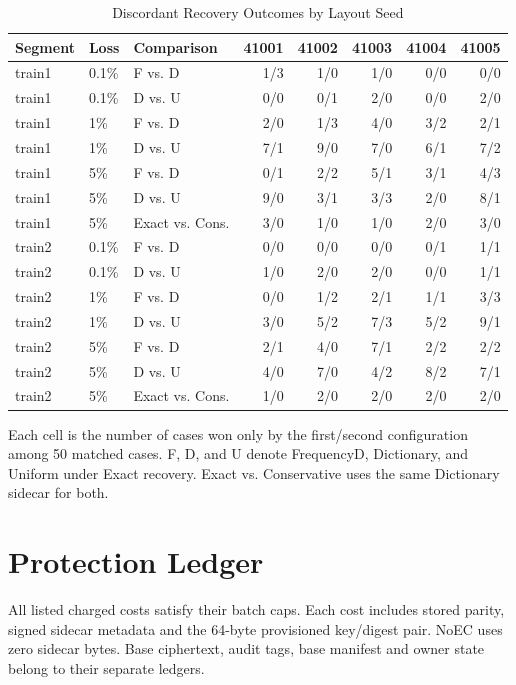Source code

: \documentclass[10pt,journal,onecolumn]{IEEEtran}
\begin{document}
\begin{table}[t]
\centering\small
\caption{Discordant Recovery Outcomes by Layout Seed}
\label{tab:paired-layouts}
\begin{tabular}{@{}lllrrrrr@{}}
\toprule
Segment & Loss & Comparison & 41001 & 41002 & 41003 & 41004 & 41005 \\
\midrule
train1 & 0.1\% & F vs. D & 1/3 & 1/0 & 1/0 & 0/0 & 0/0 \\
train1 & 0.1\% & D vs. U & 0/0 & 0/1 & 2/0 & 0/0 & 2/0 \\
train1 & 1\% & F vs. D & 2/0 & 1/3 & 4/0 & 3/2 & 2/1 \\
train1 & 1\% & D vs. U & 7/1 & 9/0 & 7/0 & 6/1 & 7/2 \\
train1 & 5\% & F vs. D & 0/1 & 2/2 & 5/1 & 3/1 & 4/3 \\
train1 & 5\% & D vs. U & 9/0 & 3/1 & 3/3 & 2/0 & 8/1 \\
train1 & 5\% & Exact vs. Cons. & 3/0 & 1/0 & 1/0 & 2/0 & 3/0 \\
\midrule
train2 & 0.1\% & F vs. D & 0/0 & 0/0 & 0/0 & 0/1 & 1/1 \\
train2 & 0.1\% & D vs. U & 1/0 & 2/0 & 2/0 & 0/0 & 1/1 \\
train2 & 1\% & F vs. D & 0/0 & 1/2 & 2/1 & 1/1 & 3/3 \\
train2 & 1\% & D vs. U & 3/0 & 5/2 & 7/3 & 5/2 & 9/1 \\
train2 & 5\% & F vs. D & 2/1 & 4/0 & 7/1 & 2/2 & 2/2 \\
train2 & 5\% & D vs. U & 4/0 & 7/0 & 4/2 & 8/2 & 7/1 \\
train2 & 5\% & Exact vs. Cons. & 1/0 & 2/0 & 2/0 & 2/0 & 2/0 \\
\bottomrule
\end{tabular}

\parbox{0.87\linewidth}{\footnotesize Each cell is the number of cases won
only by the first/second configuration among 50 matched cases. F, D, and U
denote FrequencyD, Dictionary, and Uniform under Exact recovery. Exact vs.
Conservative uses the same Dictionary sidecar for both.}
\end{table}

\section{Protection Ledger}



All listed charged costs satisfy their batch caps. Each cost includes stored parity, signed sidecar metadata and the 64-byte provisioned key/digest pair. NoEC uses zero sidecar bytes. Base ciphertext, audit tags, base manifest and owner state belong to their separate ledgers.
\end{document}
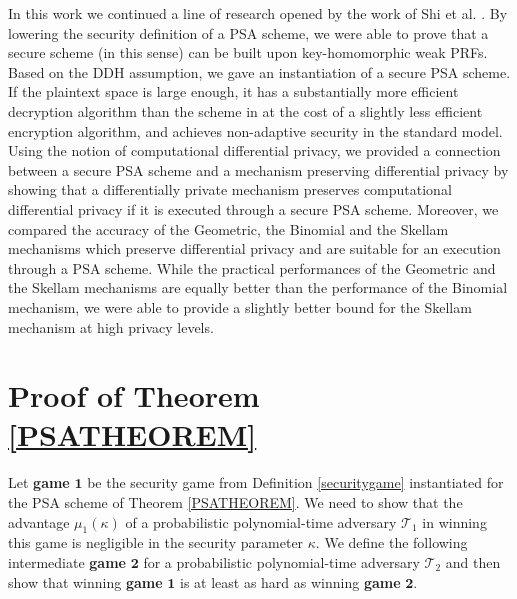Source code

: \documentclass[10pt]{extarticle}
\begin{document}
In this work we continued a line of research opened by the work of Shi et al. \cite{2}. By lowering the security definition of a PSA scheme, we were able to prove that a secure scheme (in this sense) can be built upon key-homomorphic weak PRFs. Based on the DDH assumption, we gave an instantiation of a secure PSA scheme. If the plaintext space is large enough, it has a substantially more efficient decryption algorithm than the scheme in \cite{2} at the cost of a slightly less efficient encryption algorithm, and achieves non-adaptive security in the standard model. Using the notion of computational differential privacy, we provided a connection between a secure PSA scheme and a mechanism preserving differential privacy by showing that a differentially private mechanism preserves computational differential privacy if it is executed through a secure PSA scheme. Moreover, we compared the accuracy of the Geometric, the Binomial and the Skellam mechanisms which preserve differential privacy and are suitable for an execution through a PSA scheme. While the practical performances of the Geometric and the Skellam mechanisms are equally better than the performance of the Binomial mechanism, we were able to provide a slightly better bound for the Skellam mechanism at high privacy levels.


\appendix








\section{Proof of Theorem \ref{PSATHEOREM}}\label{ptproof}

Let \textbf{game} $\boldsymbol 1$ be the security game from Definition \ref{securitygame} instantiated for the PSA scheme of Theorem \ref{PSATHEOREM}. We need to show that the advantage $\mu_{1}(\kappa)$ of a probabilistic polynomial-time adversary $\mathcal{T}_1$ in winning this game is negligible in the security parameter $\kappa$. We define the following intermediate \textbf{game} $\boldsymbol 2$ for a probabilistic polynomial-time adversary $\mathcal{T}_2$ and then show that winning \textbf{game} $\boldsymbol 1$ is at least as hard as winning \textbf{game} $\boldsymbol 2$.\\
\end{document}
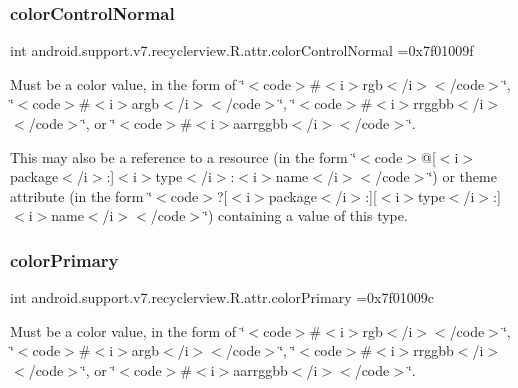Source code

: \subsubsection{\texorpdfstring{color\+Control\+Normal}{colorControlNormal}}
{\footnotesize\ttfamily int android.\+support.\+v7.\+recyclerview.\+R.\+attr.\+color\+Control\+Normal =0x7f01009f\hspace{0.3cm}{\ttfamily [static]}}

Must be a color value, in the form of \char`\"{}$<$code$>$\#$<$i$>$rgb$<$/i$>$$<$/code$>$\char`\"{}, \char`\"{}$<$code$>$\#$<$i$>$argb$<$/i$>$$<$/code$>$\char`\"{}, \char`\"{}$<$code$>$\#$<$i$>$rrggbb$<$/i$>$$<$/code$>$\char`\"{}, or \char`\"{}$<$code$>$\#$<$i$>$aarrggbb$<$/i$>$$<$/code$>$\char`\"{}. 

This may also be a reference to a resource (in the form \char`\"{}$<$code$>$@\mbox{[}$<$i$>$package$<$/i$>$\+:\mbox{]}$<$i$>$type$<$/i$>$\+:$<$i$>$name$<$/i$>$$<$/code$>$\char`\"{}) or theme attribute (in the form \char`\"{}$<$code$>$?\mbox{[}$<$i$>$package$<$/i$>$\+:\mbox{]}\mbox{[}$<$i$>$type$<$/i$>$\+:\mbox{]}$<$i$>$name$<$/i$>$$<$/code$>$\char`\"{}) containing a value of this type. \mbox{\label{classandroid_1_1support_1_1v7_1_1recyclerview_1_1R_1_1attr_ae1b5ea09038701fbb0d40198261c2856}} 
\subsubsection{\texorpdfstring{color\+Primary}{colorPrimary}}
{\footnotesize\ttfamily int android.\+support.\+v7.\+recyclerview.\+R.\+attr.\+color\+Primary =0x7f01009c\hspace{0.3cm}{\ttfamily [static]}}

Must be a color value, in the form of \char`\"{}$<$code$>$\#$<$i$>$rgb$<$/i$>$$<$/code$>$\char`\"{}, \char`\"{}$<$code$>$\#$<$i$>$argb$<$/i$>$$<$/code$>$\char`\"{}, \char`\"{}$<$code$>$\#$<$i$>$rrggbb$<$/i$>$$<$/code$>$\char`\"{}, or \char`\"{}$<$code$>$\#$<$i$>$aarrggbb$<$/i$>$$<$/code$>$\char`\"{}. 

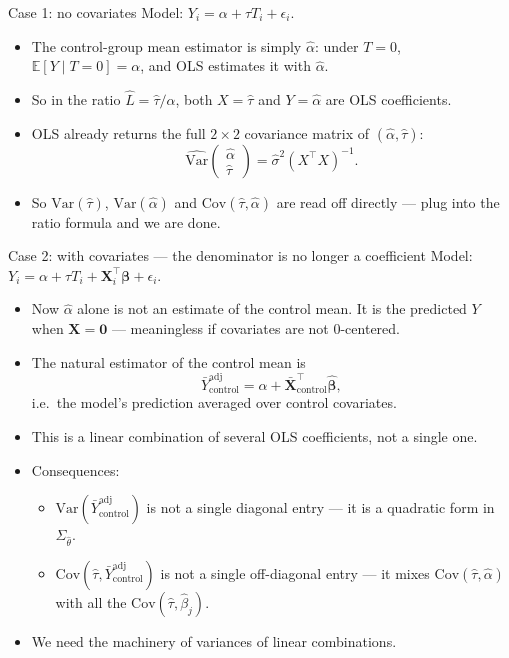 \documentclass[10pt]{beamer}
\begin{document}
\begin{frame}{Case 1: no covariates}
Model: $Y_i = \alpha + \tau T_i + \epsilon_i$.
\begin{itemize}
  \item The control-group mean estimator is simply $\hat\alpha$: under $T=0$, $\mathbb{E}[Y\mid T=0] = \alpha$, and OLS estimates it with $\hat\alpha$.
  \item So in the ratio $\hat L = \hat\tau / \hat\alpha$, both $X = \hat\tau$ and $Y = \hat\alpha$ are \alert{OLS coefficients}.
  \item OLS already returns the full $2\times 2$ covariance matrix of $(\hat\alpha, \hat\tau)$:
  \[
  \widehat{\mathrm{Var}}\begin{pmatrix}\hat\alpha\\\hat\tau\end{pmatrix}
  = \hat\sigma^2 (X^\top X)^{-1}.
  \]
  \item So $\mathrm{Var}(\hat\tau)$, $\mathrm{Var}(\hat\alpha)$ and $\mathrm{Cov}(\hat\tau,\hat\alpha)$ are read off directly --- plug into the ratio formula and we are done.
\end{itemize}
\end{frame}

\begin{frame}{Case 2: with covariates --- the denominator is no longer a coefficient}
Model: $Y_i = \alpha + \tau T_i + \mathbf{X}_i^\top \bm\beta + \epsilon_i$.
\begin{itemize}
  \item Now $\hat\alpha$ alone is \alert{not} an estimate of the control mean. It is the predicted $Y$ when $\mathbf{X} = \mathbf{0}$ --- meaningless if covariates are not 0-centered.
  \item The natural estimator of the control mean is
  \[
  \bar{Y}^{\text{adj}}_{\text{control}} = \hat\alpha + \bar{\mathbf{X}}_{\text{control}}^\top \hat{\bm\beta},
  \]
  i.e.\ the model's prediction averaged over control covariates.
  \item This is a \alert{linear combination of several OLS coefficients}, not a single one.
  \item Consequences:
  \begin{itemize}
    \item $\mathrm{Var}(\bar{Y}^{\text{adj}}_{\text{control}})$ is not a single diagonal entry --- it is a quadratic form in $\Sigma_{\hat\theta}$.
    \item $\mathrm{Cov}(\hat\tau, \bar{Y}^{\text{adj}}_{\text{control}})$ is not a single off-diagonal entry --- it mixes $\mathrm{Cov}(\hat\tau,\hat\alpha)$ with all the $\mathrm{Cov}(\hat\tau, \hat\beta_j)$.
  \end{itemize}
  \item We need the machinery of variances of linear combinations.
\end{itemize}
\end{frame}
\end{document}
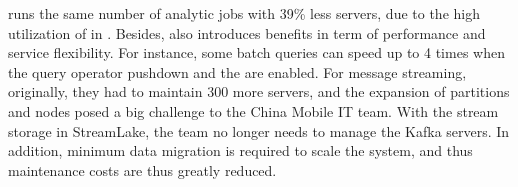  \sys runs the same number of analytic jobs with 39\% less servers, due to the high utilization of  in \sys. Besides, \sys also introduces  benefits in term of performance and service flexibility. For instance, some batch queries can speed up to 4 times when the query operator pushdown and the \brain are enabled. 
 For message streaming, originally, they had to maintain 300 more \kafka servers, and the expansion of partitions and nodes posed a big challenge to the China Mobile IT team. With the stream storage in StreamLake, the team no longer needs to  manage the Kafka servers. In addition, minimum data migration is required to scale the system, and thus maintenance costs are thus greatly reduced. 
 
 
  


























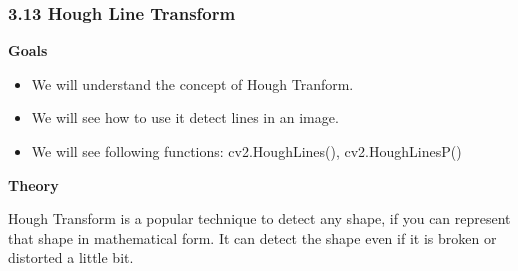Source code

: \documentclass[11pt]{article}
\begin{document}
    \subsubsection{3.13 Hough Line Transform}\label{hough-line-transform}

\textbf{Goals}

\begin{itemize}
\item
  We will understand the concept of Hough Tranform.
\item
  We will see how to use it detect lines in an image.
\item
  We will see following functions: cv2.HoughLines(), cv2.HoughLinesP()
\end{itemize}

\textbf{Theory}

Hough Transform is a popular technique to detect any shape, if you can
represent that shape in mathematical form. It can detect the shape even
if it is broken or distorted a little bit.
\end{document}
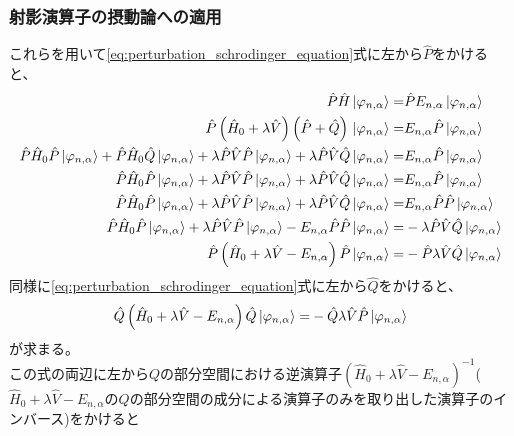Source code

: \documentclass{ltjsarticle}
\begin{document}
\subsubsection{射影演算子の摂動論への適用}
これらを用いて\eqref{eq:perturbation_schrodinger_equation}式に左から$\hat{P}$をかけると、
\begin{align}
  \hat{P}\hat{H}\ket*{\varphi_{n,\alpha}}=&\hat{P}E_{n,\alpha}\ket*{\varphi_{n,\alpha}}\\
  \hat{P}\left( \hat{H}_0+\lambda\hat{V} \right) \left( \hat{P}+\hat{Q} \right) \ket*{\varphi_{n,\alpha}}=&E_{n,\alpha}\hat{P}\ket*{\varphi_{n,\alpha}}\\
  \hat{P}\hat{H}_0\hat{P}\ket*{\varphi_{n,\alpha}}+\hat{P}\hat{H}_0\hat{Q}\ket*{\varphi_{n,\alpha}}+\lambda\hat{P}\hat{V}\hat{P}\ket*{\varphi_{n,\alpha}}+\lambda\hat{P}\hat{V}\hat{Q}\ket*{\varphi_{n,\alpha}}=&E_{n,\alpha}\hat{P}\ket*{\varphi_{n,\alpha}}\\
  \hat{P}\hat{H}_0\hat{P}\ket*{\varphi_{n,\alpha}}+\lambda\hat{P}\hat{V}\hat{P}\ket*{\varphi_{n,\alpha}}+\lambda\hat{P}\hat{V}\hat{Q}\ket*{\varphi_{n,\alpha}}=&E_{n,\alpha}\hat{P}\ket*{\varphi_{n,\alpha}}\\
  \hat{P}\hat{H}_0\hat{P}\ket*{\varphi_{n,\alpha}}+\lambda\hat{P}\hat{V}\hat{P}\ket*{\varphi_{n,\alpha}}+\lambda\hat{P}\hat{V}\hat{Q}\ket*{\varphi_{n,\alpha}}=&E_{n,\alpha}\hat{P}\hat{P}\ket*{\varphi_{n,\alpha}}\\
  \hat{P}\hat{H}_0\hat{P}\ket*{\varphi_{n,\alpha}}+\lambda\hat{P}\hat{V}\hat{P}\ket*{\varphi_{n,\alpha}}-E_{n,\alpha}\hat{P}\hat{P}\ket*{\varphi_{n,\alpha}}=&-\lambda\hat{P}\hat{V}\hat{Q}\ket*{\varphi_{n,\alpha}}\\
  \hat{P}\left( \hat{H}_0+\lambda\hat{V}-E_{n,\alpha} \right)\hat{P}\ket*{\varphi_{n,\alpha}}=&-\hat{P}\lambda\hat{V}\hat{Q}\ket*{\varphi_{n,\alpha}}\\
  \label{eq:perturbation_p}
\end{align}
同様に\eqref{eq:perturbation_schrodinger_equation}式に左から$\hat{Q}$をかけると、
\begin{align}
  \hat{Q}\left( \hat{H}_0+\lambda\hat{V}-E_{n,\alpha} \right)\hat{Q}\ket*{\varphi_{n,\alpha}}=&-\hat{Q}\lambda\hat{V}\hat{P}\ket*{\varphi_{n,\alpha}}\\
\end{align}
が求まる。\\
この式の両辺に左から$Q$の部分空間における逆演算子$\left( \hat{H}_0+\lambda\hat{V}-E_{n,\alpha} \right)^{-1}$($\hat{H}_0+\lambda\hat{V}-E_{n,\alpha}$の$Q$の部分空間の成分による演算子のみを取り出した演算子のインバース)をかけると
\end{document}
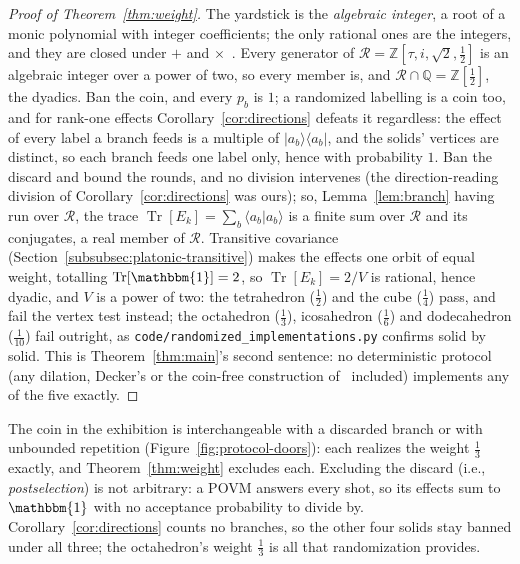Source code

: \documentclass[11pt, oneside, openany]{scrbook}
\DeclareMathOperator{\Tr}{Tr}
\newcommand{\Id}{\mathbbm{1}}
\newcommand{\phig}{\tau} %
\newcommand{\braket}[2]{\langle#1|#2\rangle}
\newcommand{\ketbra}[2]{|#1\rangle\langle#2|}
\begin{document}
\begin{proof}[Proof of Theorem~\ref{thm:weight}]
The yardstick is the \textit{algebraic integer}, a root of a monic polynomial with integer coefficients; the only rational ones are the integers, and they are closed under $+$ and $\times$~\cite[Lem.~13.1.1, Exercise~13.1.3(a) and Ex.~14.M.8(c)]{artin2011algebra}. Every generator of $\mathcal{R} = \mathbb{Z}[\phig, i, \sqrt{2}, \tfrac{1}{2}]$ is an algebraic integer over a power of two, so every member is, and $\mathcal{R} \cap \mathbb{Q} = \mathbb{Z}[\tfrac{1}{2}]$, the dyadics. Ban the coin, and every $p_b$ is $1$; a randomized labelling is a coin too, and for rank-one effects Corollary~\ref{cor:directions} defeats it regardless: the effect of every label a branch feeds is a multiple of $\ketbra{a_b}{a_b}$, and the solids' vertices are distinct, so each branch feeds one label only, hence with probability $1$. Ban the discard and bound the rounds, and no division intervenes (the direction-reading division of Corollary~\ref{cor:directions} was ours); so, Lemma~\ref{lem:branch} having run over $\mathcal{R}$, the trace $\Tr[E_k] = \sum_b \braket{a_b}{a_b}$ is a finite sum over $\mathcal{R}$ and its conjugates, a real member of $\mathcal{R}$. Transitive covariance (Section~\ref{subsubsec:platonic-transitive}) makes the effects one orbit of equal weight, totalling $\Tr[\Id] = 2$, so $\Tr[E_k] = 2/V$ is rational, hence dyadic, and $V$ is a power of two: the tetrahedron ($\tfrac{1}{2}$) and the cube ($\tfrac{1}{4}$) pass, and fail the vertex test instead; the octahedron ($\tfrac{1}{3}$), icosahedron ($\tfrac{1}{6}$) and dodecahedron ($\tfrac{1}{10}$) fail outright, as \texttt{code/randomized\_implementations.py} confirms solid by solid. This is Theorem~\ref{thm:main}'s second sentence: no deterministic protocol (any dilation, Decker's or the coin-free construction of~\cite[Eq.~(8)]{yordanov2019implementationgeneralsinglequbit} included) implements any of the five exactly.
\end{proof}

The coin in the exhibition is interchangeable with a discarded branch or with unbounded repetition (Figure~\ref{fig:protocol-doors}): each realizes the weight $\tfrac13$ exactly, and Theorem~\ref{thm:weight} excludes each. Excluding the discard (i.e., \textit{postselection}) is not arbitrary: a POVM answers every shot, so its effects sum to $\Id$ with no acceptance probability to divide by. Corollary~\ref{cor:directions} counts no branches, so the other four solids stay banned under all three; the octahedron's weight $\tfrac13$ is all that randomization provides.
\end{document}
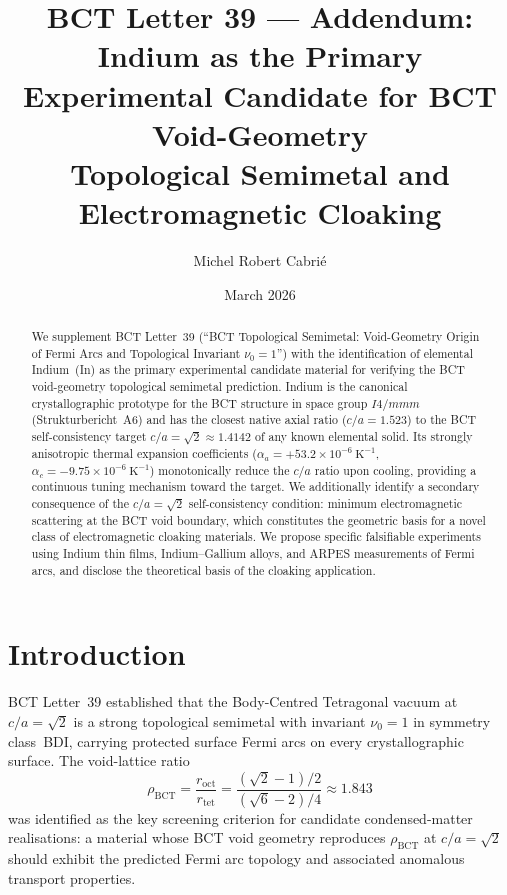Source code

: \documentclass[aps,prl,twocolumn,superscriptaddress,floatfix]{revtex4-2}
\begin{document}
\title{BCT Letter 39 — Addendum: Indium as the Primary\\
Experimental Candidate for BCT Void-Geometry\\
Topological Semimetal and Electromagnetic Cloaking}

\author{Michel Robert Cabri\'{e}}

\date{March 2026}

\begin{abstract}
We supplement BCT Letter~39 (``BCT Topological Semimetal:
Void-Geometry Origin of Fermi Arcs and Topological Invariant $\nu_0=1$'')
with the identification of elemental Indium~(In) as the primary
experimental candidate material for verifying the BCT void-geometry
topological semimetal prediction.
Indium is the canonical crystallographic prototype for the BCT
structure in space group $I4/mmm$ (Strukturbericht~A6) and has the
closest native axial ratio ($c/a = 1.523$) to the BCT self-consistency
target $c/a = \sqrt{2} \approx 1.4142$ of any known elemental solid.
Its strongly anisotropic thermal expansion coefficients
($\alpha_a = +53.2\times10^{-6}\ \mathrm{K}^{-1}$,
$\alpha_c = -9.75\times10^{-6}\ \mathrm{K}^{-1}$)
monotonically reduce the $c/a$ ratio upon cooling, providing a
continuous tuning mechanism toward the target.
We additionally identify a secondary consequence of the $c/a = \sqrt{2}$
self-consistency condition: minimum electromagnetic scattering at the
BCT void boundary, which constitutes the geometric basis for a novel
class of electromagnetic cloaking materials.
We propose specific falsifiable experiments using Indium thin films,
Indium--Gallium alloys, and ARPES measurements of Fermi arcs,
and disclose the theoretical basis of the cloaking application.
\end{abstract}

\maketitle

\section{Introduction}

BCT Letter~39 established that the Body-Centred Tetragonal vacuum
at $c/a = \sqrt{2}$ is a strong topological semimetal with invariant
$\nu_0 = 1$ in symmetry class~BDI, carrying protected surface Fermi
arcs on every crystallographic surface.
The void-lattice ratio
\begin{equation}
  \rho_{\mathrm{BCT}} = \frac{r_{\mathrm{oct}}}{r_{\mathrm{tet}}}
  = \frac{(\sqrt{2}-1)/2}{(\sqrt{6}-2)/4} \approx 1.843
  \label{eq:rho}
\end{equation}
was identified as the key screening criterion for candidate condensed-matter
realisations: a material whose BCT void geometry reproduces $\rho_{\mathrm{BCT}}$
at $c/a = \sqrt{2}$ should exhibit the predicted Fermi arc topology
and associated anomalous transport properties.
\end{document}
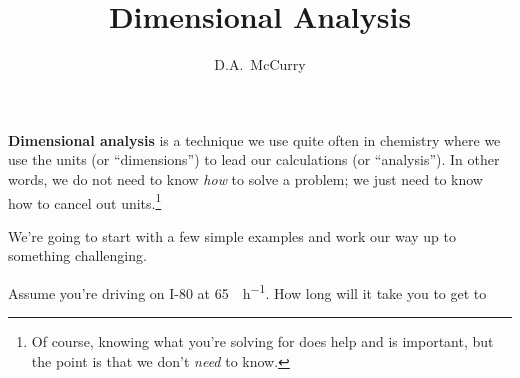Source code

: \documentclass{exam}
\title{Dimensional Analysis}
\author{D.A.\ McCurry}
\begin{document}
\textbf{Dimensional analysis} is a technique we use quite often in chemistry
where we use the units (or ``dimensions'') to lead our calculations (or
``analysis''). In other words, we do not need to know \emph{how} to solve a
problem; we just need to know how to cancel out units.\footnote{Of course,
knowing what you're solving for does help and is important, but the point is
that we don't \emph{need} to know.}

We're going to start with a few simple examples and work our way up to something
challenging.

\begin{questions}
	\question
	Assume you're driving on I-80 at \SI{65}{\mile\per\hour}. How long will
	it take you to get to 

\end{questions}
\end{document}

────────────────────

WORK TO COMPLETE:
Show me every line in the data above that includes "crystallographic".

OUTPUT:
Indium is the canonical crystallographic prototype for the BCT
arcs on every crystallographic surface.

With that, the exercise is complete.